Hunger als Waffe: Wie Israel Gaza mit „Hilfslieferungen“ kontrollieren will

Nach der verheerenden Hungersnot in Gaza haben die USA ein neues System eingeführt, bei dem private Unternehmen Hilfslieferungen koordinieren. Der amerikanisch-israelische Plan umgeht die UNO und setzt private „Wohltätigkeitsorganisationen“ und Sicherheitsfirmen ein, um 1,2 Millionen Menschen – etwa 60 Prozent der Bevölkerung Gazas – mit Lebensmitteln, Wasser und medizinischer Versorgung zu versorgen. Kritiker warnen, der Plan sei ein Vorwand für Massenvertreibungen und trage Züge einer ethnischen Säuberung, da Palästinenser gezwungen würden, ihre Häuser im Norden zu verlassen und in militärisch kontrollierte Gebiete im Süden nahe der ägyptischen Grenze zu ziehen.

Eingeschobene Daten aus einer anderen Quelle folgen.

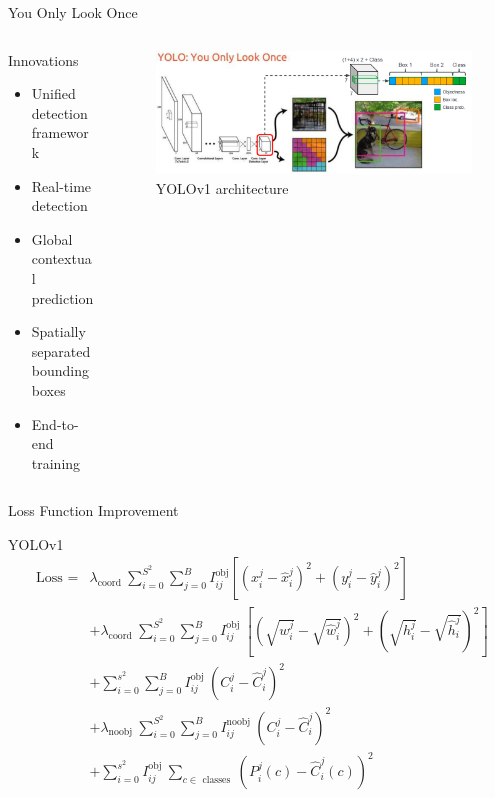 \begin{frame}{You Only Look Once}
	\begin{columns}
		\begin{column}{0.43\textwidth}
			\begin{block}{Innovations}
				\begin{itemize}
				\item Unified detection framework
				\item Real-time detection
				\item Global contextual prediction
				\item Spatially separated bounding boxes
				\item End-to-end training
			\end{itemize}
			\end{block}
		\end{column}
		\begin{column}{0.57\textwidth}
			\begin{figure}[h]
				\centering
				\includegraphics[width=\textwidth]{images/yolov1.png}
				\caption{YOLOv1 architecture}
				\label{fig:yolov1}
			\end{figure}
		\end{column}
	\end{columns}
\end{frame}

\begin{frame}{Loss Function Improvement}
	\begin{block}{YOLOv1}
		\begin{equation}
			\begin{aligned}
				\text { Loss }= & \lambda_{\text {coord }} \sum_{i=0}^{S^2} \sum_{j=0}^B I_{i j}^{\mathrm{obj}}\left[\left(x_i^j-\hat{x}_i^j\right)^2+\left(y_i^j-\hat{y}_i^j\right)^2\right] \\
				& +\lambda_{\text {coord }} \sum_{i=0}^{S^2} \sum_{j=0}^B I_{i j}^{\text {obj }}\left[\left(\sqrt{w_i^j}-\sqrt{\hat{w}_i^j}\right)^2+\left(\sqrt{h_i^j}-\sqrt{\hat{h}_i^j}\right)^2\right] \\
				& +\sum_{i=0}^{s^2} \sum_{j=0}^B I_{i j}^{\text {obj }}\left(C_i^j-\hat{C}_i^j\right)^2 \\
				& +\lambda_{\text {noobj }} \sum_{i=0}^{S^2} \sum_{j=0}^B I_{i j}^{\text {noobj }}\left(C_i^j-\hat{C}_i^j\right)^2 \\
				& +\sum_{i=0}^{s^2} I_{i j}^{\text {obj }} \sum_{c \in \text { classes }}\left(P_i^j(c)-\hat{C}_i^j(c)\right)^2
			\end{aligned}
		\end{equation}
	\end{block}
\end{frame}


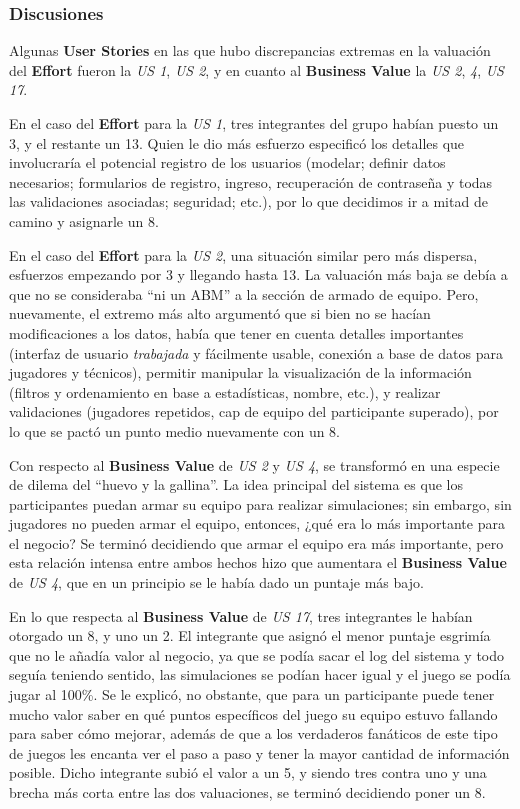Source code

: \subsubsection*{Discusiones}
Algunas \textbf{User Stories} en las que hubo discrepancias extremas en la valuación del \textbf{Effort} fueron la \emph{US 1}, \emph{US 2}, y en cuanto al \textbf{Business Value} la \emph{US 2}, \emph{4}, \emph{US 17}.

En el caso del \textbf{Effort} para la \emph{US 1}, tres integrantes del grupo habían puesto un 3, y el restante un 13. Quien le dio más esfuerzo especificó los detalles que involucraría el potencial registro de los usuarios (modelar; definir datos necesarios; formularios de registro, ingreso, recuperación de contraseña y todas las validaciones asociadas; seguridad; etc.), por lo que decidimos ir a mitad de camino y asignarle un 8.

En el caso del \textbf{Effort} para la \emph{US 2}, una situación similar pero más dispersa, esfuerzos empezando por 3 y llegando hasta 13. La valuación más baja se debía a que no se consideraba ``ni un ABM'' a la sección de armado de equipo. Pero, nuevamente, el extremo más alto argumentó que si bien no se hacían modificaciones a los datos, había que tener en cuenta detalles importantes (interfaz de usuario \emph{trabajada} y fácilmente usable, conexión a base de datos para jugadores y técnicos), permitir manipular la visualización de la información (filtros y ordenamiento en base a estadísticas, nombre, etc.), y realizar validaciones (jugadores repetidos, cap de equipo del participante superado), por lo que se pactó un punto medio nuevamente con un 8.

Con respecto al \textbf{Business Value} de \emph{US 2} y \emph{US 4}, se transformó en una especie de dilema del ``huevo y la gallina''. La idea principal del sistema es que los participantes puedan armar su equipo para realizar simulaciones; sin embargo, sin jugadores no pueden armar el equipo, entonces, ¿qué era lo más importante para el negocio? Se terminó decidiendo que armar el equipo era más importante, pero esta relación intensa entre ambos hechos hizo que aumentara el \textbf{Business Value} de \emph{US 4}, que en un principio se le había dado un puntaje más bajo.

En lo que respecta al \textbf{Business Value} de \emph{US 17}, tres integrantes le habían otorgado un 8, y uno un 2. El integrante que asignó el menor puntaje esgrimía que no le añadía valor al negocio, ya que se podía sacar el log del sistema y todo seguía teniendo sentido, las simulaciones se podían hacer igual y el juego se podía jugar al 100\%. Se le explicó, no obstante, que para un participante puede tener mucho valor saber en qué puntos específicos del juego su equipo estuvo fallando para saber cómo mejorar, además de que a los verdaderos fanáticos de este tipo de juegos les encanta ver el paso a paso y tener la mayor cantidad de información posible. Dicho integrante subió el valor a un 5, y siendo tres contra uno y una brecha más corta entre las dos valuaciones, se terminó decidiendo poner un 8.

„Der Plan ist ein gefährlicher Präzedenzfall“, sagt Ahmed Bayram vom Norwegischen Flüchtlingsrat (NRC). Er umgehe das UN-System mit seinen 400 Zugangspunkten, das vor der israelischen Blockade flächendeckend Hilfe verteilte, und könnte, so Kritiker, die ethnische Säuberung Gazas gezielt fördern. Ethnische Säuberung ist völkerrechtlich definiert als die absichtliche Vertreibung einer ethnischen oder religiösen Gruppe, um die demographische Zusammensetzung eines Gebietes zu verändern. Im Zusammenhang mit Gaza sehen Kritiker den Plan als Teil einer Strategie, die die Lebensgrundlage der palästinensischen Bevölkerung durch eine Kombination aus totaler Blockade, militärischen Operationen, Zerstörung der Infrastruktur und gezielter Lenkung von Hilfslieferungen untergräbt. Die UN berichtet, dass 90% der Bevölkerung Gazas seit Beginn des Krieges mehrmals vertrieben wurden, oft unter lebensbedrohlichen Bedingungen. Der Plan zwingt die Bevölkerung, weite Strecken zurückzulegen, um Hilfsgüter in einigen wenigen von Israel kontrollierten Verteilungszentren zu erhalten, was die Rückkehr in den Norden erschwert und langfristig zur dauerhaften Entvölkerung bestimmter Gebiete führen könnte.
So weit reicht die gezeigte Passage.